If you find yourself talking about Rob Moore in the summer of 2017, it’s probably for one of four reasons.

1) You are a diehard Jets or Cardinals fan choosing to reminisce about Boomer Esiason and the halcyon days of the ’90s.

2) You just finished watching Jerry Maguire. That movie, which was released in December 1996, saw Cuba Gooding Jr. play the role of Rod Tidwell. Gooding’s character wore 85 and played wide receiver for the Arizona Cardinals, just like Moore (who even had a bit role in the movie, playing himself).

3) You are researching the best players in Supplemental Draft history, and Moore’s name came up. A star at Syracuse, Moore graduated early (back when it was still unusual for undergraduates to enter the draft), and therefore elected to enter the Supplemental Draft. The move cost the Jets the 8th pick in the 1991 Draft, which the Eagles used on Tennessee offensive lineman Antone Davis. Moore was the much better player.

4) You were wondering which player in the last 25 years (and, perhaps, for much longer) saw the most targets in a single season in NFL history. After some searching, you found out that the answer was Rob Moore, with 208 targets for the 1997 Cardinals.

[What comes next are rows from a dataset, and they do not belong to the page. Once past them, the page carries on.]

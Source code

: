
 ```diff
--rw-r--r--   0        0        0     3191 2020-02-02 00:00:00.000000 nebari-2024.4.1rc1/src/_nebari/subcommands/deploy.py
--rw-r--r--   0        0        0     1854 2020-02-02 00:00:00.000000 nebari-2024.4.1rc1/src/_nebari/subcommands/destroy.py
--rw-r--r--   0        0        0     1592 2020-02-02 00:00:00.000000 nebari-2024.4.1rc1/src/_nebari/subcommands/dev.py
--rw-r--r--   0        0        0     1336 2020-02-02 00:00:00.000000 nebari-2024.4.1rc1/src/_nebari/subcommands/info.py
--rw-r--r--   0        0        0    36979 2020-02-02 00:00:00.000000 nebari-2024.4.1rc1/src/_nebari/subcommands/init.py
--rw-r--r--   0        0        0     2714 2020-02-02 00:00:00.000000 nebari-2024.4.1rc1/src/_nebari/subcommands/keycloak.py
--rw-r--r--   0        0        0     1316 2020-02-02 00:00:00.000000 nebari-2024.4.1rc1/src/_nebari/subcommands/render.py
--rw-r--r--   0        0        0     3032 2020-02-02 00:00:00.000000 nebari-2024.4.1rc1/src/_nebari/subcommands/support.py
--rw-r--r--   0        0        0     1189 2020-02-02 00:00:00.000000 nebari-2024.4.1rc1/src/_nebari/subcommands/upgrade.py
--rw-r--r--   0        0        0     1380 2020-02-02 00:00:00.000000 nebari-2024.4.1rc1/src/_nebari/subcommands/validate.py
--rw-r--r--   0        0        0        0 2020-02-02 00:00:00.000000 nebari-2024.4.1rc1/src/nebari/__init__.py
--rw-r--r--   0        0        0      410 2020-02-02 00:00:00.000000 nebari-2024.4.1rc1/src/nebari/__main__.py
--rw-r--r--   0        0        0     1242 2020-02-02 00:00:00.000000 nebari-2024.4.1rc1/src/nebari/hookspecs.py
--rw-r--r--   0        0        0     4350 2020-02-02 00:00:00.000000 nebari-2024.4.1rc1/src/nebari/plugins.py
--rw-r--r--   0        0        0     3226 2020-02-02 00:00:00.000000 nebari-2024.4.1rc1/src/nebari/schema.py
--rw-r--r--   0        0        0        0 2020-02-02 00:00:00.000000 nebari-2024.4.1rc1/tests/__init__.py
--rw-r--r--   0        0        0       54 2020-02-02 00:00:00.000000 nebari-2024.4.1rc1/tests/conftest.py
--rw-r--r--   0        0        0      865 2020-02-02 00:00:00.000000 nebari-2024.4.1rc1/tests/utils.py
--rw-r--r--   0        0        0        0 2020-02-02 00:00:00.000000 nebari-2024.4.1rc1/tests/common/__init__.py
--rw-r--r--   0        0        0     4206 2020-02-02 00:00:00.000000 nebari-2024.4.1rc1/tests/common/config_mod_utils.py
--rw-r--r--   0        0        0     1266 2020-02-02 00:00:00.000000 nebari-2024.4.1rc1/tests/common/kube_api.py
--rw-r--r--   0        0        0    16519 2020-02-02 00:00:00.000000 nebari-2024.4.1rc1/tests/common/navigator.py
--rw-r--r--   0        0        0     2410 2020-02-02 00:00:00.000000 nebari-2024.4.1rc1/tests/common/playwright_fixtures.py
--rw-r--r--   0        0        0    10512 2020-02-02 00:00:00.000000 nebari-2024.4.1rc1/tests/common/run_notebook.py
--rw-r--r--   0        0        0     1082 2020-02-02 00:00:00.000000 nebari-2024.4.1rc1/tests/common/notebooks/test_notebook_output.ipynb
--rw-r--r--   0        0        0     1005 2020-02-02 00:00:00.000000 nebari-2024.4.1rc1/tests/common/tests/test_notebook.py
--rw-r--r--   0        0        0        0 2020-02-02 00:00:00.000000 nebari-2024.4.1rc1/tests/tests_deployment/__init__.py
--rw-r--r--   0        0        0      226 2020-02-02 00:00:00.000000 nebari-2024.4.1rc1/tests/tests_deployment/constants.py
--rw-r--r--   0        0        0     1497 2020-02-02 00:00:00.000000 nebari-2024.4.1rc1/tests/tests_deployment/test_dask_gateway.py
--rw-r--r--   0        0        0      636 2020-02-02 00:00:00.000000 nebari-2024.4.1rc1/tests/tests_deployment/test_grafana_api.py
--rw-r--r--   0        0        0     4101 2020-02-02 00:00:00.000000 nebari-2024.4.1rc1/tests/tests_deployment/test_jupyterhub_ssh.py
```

Wait, what? Of all the players in the last 25 years, Rob Moore is the single-season leader in targets? The single-season leaders in receptions, receiving yards, and receiving touchdowns are Marvin Harrison, Calvin Johnson, and Randy Moss, respectively. The most targets (since 1992) that Jerry Rice ever saw was 176, and that was in 1995, when he gained 1848 receiving yards while playing for a 49ers team that threw 644 passes, the 2nd most in the NFL. So how did — just two years later — Rob Moore see 32 more targets than Rice in ’95? [click to continue…]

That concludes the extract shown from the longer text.